──────── AVAILABLE DATA ────────
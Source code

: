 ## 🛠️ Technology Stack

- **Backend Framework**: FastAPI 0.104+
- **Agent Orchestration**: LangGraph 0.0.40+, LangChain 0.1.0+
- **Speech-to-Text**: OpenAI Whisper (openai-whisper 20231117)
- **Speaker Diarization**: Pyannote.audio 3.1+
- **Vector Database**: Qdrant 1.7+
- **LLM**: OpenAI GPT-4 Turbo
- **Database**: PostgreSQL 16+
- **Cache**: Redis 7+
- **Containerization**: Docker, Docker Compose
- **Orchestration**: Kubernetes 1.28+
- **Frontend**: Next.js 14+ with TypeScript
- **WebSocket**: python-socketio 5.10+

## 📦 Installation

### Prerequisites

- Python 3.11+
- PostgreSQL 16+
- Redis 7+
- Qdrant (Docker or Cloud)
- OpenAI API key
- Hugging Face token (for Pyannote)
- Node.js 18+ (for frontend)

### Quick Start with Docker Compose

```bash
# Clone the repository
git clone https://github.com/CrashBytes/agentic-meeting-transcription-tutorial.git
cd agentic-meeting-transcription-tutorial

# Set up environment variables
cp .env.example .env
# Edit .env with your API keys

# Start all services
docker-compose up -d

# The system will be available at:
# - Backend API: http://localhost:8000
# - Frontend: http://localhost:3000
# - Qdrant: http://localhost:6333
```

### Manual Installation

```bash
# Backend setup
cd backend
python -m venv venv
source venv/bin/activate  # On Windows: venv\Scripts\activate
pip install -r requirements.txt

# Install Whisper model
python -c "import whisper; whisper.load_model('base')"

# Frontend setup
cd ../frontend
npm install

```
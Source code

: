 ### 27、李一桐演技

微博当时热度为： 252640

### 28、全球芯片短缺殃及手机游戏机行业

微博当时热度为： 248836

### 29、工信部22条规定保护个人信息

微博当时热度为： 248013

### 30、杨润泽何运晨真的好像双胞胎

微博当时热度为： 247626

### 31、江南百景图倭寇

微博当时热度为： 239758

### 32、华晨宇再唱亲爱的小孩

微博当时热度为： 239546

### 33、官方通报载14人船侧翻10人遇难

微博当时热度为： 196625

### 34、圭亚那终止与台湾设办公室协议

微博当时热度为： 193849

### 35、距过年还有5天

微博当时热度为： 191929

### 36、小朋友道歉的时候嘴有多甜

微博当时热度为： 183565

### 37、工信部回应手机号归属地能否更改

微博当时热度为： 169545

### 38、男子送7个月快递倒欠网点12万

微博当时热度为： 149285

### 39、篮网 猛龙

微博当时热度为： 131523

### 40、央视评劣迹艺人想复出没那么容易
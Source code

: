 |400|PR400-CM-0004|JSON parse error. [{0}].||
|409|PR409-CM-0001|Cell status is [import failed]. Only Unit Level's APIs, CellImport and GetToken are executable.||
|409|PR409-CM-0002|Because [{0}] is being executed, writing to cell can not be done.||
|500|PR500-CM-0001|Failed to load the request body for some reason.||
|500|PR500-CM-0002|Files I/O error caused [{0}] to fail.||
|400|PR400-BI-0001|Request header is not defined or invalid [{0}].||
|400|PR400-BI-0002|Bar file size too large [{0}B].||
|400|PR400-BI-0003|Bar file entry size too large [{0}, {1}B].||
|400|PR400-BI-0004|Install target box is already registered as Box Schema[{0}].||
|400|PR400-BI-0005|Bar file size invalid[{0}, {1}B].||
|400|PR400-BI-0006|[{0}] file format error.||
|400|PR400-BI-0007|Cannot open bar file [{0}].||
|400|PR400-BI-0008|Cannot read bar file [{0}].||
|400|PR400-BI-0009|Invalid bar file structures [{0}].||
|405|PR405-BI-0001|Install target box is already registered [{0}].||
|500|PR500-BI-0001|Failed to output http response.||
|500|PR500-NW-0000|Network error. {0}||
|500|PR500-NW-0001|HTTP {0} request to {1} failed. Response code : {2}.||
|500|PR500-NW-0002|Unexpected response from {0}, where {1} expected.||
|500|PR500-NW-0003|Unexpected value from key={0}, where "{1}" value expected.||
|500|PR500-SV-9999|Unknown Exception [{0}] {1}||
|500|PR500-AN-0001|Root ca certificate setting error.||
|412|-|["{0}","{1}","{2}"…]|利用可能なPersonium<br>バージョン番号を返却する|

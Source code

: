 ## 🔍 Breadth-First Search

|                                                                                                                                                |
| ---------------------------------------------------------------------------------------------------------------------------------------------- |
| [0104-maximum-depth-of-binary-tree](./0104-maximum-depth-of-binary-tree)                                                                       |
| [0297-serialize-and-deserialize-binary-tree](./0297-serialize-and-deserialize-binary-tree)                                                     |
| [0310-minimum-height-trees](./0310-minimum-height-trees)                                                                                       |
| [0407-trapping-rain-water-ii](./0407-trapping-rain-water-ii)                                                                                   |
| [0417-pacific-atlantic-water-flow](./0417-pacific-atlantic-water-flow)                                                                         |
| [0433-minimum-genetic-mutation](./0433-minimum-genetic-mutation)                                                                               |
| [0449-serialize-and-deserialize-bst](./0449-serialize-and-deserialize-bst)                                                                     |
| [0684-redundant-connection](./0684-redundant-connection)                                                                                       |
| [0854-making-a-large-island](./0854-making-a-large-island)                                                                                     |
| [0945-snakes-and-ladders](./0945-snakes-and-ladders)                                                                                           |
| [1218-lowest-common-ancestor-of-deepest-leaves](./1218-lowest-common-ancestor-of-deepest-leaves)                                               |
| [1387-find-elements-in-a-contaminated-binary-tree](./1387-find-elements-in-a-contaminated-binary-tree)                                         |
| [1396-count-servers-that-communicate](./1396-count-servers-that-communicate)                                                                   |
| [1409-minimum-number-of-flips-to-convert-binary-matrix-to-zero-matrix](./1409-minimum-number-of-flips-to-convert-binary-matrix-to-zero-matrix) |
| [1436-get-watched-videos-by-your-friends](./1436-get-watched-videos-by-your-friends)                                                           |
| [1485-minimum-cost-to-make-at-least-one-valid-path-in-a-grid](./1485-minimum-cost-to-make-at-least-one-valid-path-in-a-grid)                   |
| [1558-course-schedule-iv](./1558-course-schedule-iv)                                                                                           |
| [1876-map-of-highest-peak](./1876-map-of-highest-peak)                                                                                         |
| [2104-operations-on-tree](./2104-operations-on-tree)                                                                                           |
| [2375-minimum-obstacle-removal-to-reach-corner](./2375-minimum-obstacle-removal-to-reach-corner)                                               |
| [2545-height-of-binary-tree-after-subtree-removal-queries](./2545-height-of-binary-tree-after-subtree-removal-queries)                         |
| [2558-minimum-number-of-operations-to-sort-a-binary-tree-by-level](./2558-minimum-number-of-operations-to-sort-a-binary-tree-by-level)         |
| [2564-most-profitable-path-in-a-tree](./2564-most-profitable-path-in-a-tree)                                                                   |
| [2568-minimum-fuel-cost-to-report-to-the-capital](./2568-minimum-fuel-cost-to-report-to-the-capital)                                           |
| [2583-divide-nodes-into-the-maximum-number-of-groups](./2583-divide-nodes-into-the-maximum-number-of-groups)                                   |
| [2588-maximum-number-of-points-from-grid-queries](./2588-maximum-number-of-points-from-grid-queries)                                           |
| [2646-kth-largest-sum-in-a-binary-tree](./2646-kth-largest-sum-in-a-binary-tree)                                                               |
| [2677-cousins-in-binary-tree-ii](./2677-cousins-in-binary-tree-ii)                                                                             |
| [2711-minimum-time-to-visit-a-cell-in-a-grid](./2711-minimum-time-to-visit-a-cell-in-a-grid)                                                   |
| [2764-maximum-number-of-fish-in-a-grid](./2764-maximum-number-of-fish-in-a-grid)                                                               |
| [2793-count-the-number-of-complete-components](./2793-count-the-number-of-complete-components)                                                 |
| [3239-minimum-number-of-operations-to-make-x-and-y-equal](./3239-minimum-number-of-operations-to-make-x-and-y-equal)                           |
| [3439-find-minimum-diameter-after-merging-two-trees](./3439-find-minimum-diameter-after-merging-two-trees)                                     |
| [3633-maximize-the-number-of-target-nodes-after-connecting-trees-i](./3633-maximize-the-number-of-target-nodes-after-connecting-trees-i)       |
────────
REQUIRED WORK: Scan the listing for the string "nodes" and copy every line that carries it.

ANSWER BELOW:
| [2583-divide-nodes-into-the-maximum-number-of-groups](./2583-divide-nodes-into-the-maximum-number-of-groups)                                   |
| [3633-maximize-the-number-of-target-nodes-after-connecting-trees-i](./3633-maximize-the-number-of-target-nodes-after-connecting-trees-i)       |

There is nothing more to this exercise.